Stored data:
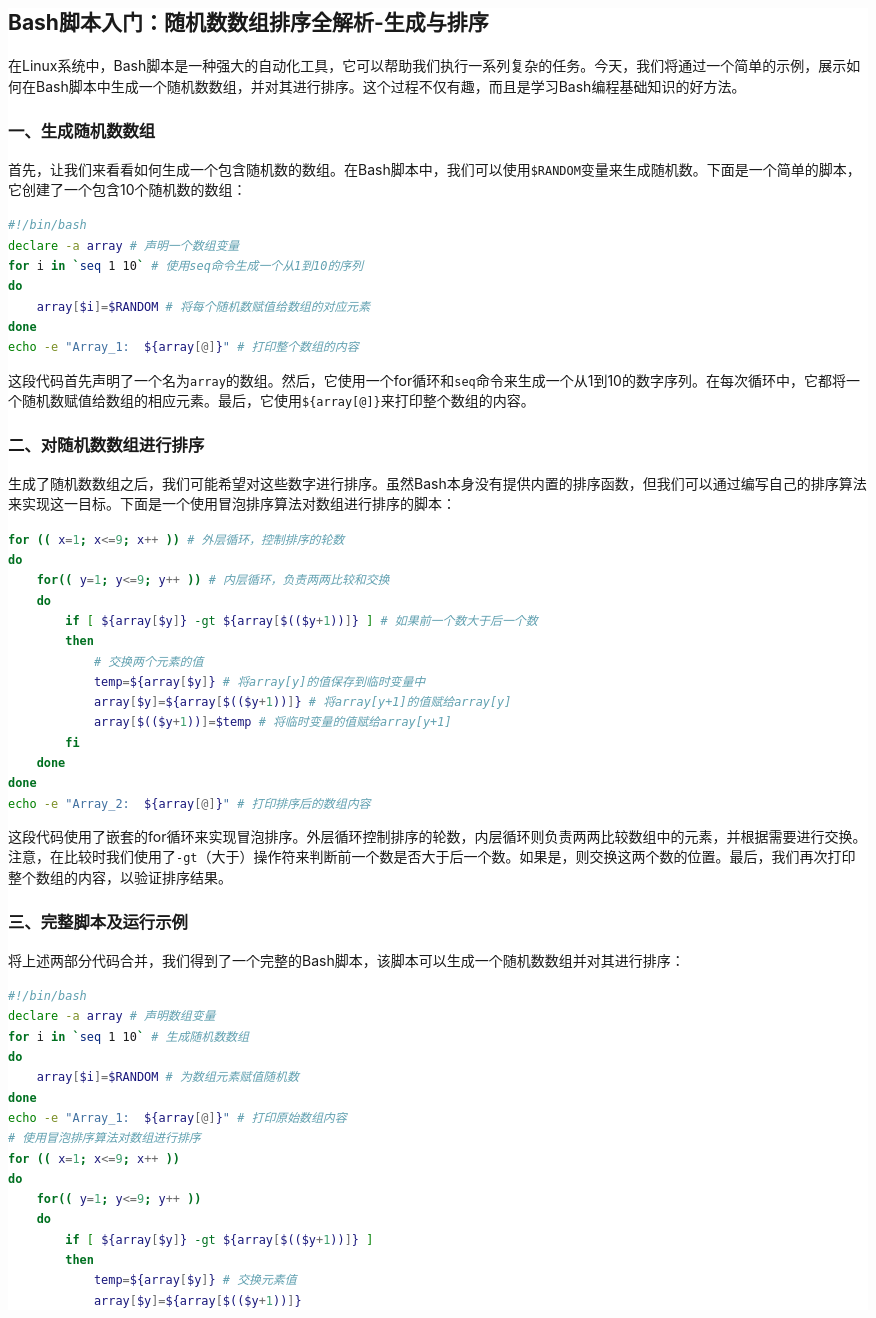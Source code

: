 ## Bash脚本入门：随机数数组排序全解析-生成与排序

在Linux系统中，Bash脚本是一种强大的自动化工具，它可以帮助我们执行一系列复杂的任务。今天，我们将通过一个简单的示例，展示如何在Bash脚本中生成一个随机数数组，并对其进行排序。这个过程不仅有趣，而且是学习Bash编程基础知识的好方法。

### 一、生成随机数数组

首先，让我们来看看如何生成一个包含随机数的数组。在Bash脚本中，我们可以使用`$RANDOM`变量来生成随机数。下面是一个简单的脚本，它创建了一个包含10个随机数的数组：

```bash
#!/bin/bash  
declare -a array # 声明一个数组变量  
for i in `seq 1 10` # 使用seq命令生成一个从1到10的序列  
do  
    array[$i]=$RANDOM # 将每个随机数赋值给数组的对应元素  
done  
echo -e "Array_1:  ${array[@]}" # 打印整个数组的内容
```

这段代码首先声明了一个名为`array`的数组。然后，它使用一个for循环和`seq`命令来生成一个从1到10的数字序列。在每次循环中，它都将一个随机数赋值给数组的相应元素。最后，它使用`${array[@]}`来打印整个数组的内容。

### 二、对随机数数组进行排序

生成了随机数数组之后，我们可能希望对这些数字进行排序。虽然Bash本身没有提供内置的排序函数，但我们可以通过编写自己的排序算法来实现这一目标。下面是一个使用冒泡排序算法对数组进行排序的脚本：

```bash
for (( x=1; x<=9; x++ )) # 外层循环，控制排序的轮数  
do  
    for(( y=1; y<=9; y++ )) # 内层循环，负责两两比较和交换  
    do  
        if [ ${array[$y]} -gt ${array[$(($y+1))]} ] # 如果前一个数大于后一个数  
        then  
            # 交换两个元素的值  
            temp=${array[$y]} # 将array[y]的值保存到临时变量中  
            array[$y]=${array[$(($y+1))]} # 将array[y+1]的值赋给array[y]  
            array[$(($y+1))]=$temp # 将临时变量的值赋给array[y+1]  
        fi  
    done  
done  
echo -e "Array_2:  ${array[@]}" # 打印排序后的数组内容
```

这段代码使用了嵌套的for循环来实现冒泡排序。外层循环控制排序的轮数，内层循环则负责两两比较数组中的元素，并根据需要进行交换。注意，在比较时我们使用了`-gt`（大于）操作符来判断前一个数是否大于后一个数。如果是，则交换这两个数的位置。最后，我们再次打印整个数组的内容，以验证排序结果。

### 三、完整脚本及运行示例

将上述两部分代码合并，我们得到了一个完整的Bash脚本，该脚本可以生成一个随机数数组并对其进行排序：

```bash
#!/bin/bash  
declare -a array # 声明数组变量  
for i in `seq 1 10` # 生成随机数数组  
do  
    array[$i]=$RANDOM # 为数组元素赋值随机数  
done  
echo -e "Array_1:  ${array[@]}" # 打印原始数组内容  
# 使用冒泡排序算法对数组进行排序  
for (( x=1; x<=9; x++ ))   
do  
    for(( y=1; y<=9; y++ ))   
    do  
        if [ ${array[$y]} -gt ${array[$(($y+1))]} ]   
        then  
            temp=${array[$y]} # 交换元素值  
            array[$y]=${array[$(($y+1))]}  
```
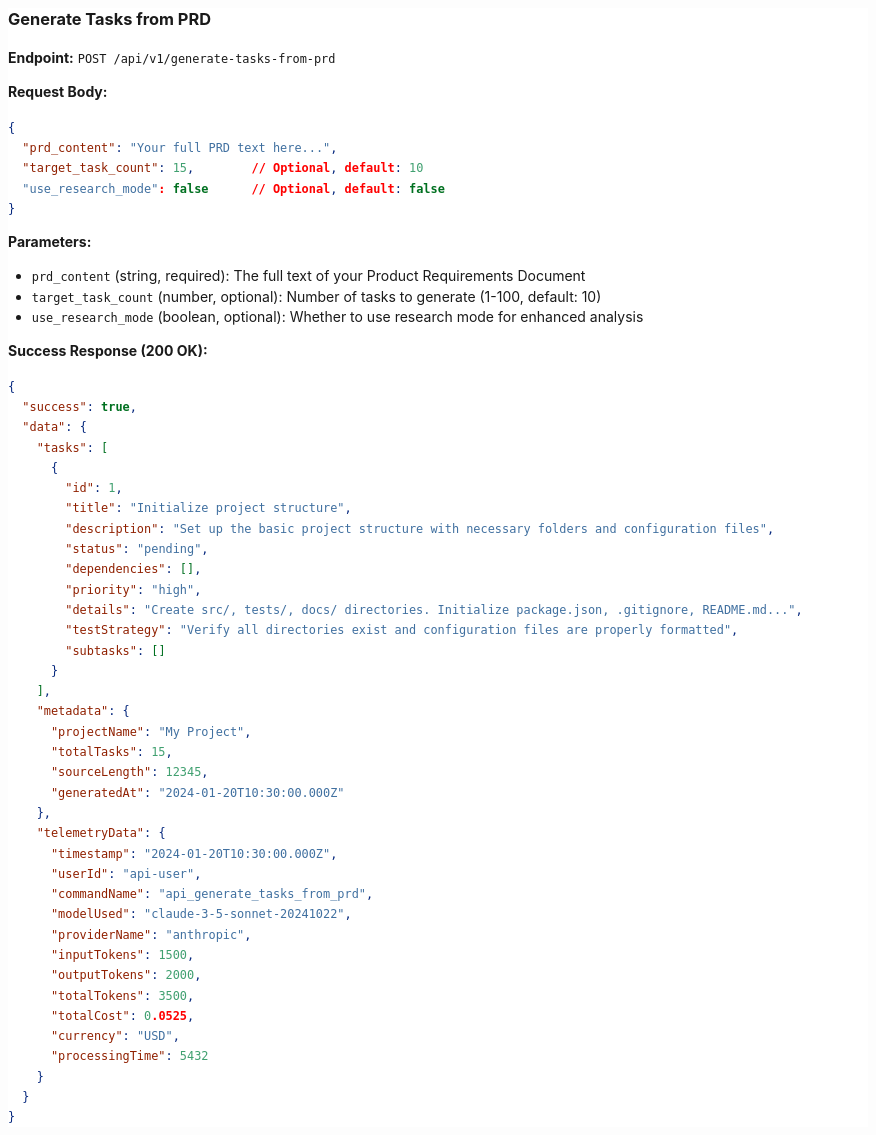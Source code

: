 ### Generate Tasks from PRD

**Endpoint:** `POST /api/v1/generate-tasks-from-prd`

**Request Body:**
```json
{
  "prd_content": "Your full PRD text here...",
  "target_task_count": 15,        // Optional, default: 10
  "use_research_mode": false      // Optional, default: false
}
```

**Parameters:**
- `prd_content` (string, required): The full text of your Product Requirements Document
- `target_task_count` (number, optional): Number of tasks to generate (1-100, default: 10)
- `use_research_mode` (boolean, optional): Whether to use research mode for enhanced analysis

**Success Response (200 OK):**
```json
{
  "success": true,
  "data": {
    "tasks": [
      {
        "id": 1,
        "title": "Initialize project structure",
        "description": "Set up the basic project structure with necessary folders and configuration files",
        "status": "pending",
        "dependencies": [],
        "priority": "high",
        "details": "Create src/, tests/, docs/ directories. Initialize package.json, .gitignore, README.md...",
        "testStrategy": "Verify all directories exist and configuration files are properly formatted",
        "subtasks": []
      }
    ],
    "metadata": {
      "projectName": "My Project",
      "totalTasks": 15,
      "sourceLength": 12345,
      "generatedAt": "2024-01-20T10:30:00.000Z"
    },
    "telemetryData": {
      "timestamp": "2024-01-20T10:30:00.000Z",
      "userId": "api-user",
      "commandName": "api_generate_tasks_from_prd",
      "modelUsed": "claude-3-5-sonnet-20241022",
      "providerName": "anthropic",
      "inputTokens": 1500,
      "outputTokens": 2000,
      "totalTokens": 3500,
      "totalCost": 0.0525,
      "currency": "USD",
      "processingTime": 5432
    }
  }
}
```
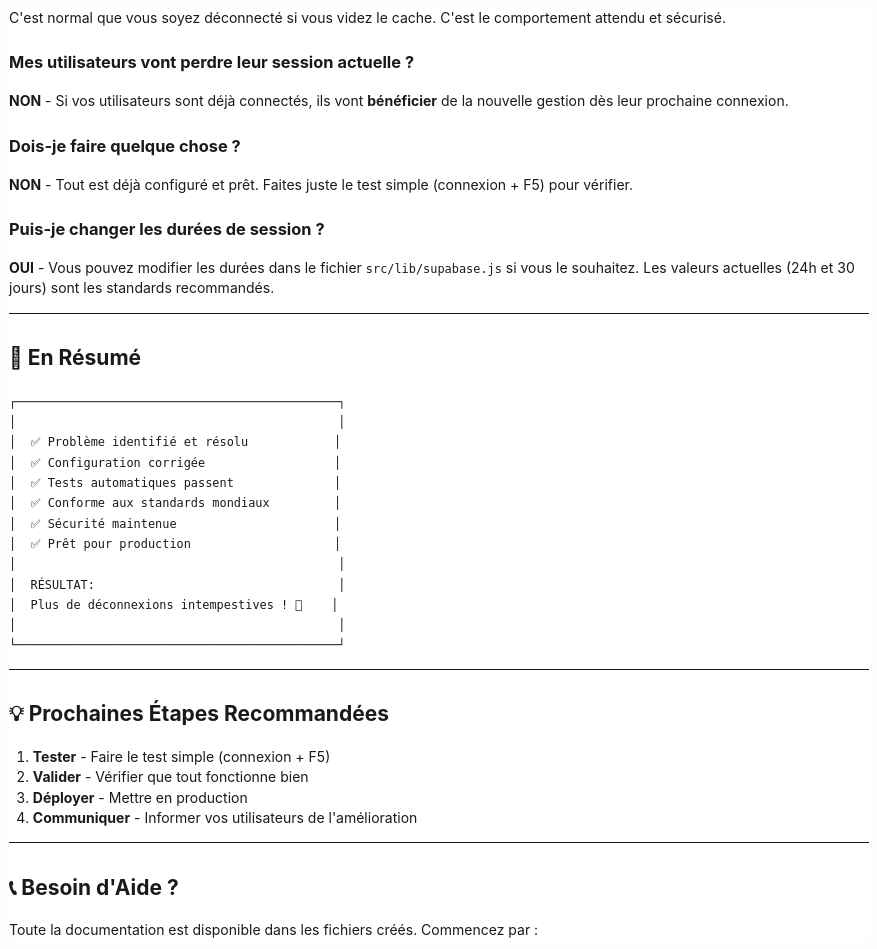 C'est normal que vous soyez déconnecté si vous videz le cache. C'est le comportement attendu et sécurisé.

### Mes utilisateurs vont perdre leur session actuelle ?

**NON** - Si vos utilisateurs sont déjà connectés, ils vont **bénéficier** de la nouvelle gestion dès leur prochaine connexion.

### Dois-je faire quelque chose ?

**NON** - Tout est déjà configuré et prêt. Faites juste le test simple (connexion + F5) pour vérifier.

### Puis-je changer les durées de session ?

**OUI** - Vous pouvez modifier les durées dans le fichier `src/lib/supabase.js` si vous le souhaitez. Les valeurs actuelles (24h et 30 jours) sont les standards recommandés.

---

## 🎉 En Résumé

```
┌─────────────────────────────────────────────┐
│                                             │
│  ✅ Problème identifié et résolu            │
│  ✅ Configuration corrigée                  │
│  ✅ Tests automatiques passent              │
│  ✅ Conforme aux standards mondiaux         │
│  ✅ Sécurité maintenue                      │
│  ✅ Prêt pour production                    │
│                                             │
│  RÉSULTAT:                                  │
│  Plus de déconnexions intempestives ! 🎉    │
│                                             │
└─────────────────────────────────────────────┘
```

---

## 💡 Prochaines Étapes Recommandées

1. **Tester** - Faire le test simple (connexion + F5)
2. **Valider** - Vérifier que tout fonctionne bien
3. **Déployer** - Mettre en production
4. **Communiquer** - Informer vos utilisateurs de l'amélioration

---

## 📞 Besoin d'Aide ?

Toute la documentation est disponible dans les fichiers créés. Commencez par :
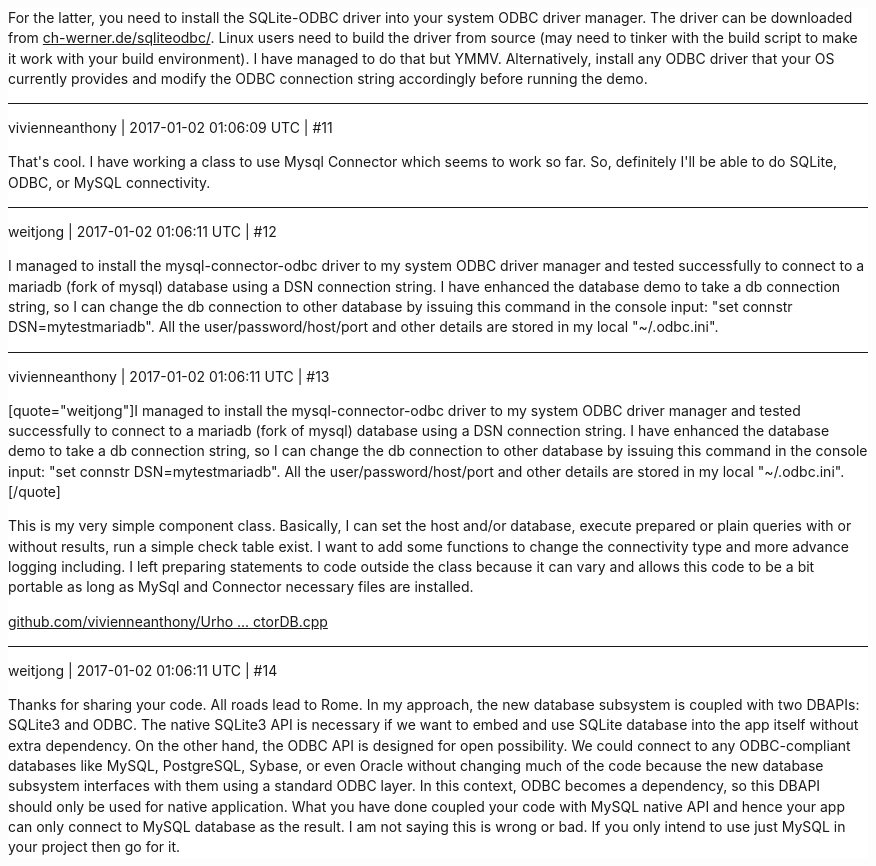 For the latter, you need to install the SQLite-ODBC driver into your system ODBC driver manager. The driver can be downloaded from [ch-werner.de/sqliteodbc/](http://www.ch-werner.de/sqliteodbc/). Linux users need to build the driver from source (may need to tinker with the build script to make it work with your build environment). I have managed to do that but YMMV. Alternatively, install any ODBC driver that your OS currently provides and modify the ODBC connection string accordingly before running the demo.

-------------------------

vivienneanthony | 2017-01-02 01:06:09 UTC | #11

That's cool.  I have working a class to use Mysql Connector which seems to work so far. So, definitely I'll be able to do SQLite, ODBC, or MySQL connectivity.

-------------------------

weitjong | 2017-01-02 01:06:11 UTC | #12

I managed to install the mysql-connector-odbc driver to my system ODBC driver manager and tested successfully to connect to a mariadb (fork of mysql) database using a DSN connection string. I have enhanced the database demo to take a db connection string, so I can change the db connection to other database by issuing this command in the console input: "set connstr DSN=mytestmariadb". All the user/password/host/port and other details are stored in my local "~/.odbc.ini".

-------------------------

vivienneanthony | 2017-01-02 01:06:11 UTC | #13

[quote="weitjong"]I managed to install the mysql-connector-odbc driver to my system ODBC driver manager and tested successfully to connect to a mariadb (fork of mysql) database using a DSN connection string. I have enhanced the database demo to take a db connection string, so I can change the db connection to other database by issuing this command in the console input: "set connstr DSN=mytestmariadb". All the user/password/host/port and other details are stored in my local "~/.odbc.ini".[/quote]


This is my very simple component class. Basically, I can set the host and/or database, execute prepared or plain queries with or without results, run a simple check table exist. I want to add some functions to change the connectivity type and more advance logging including. I left preparing statements to code outside the class  because it can vary and allows this code to be a bit portable as long as MySql and Connector necessary files are installed.

[github.com/vivienneanthony/Urho ... ctorDB.cpp](https://github.com/vivienneanthony/Urho3D-gameeconomic/blob/master/Source/GameEconomic/GameEconomicComponents/connectorDB.cpp)

-------------------------

weitjong | 2017-01-02 01:06:11 UTC | #14

Thanks for sharing your code. All roads lead to Rome. In my approach, the new database subsystem is coupled with two DBAPIs: SQLite3 and ODBC. The native SQLite3 API is necessary if we want to embed and use SQLite database into the app itself without extra dependency. On the other hand, the ODBC API is designed for open possibility. We could connect to any ODBC-compliant databases like MySQL, PostgreSQL, Sybase, or even Oracle without changing much of the code because the new database subsystem interfaces with them using a standard ODBC layer. In this context, ODBC becomes a dependency, so this DBAPI should only be used for native application. What you have done coupled your code with MySQL native API and hence your app can only connect to MySQL database as the result. I am not saying this is wrong or bad. If you only intend to use just MySQL in your project then go for it.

Your task: Check every line of the entries for "utilisateurs" and report how many lines contain it, without any other words.

Result for this task: 3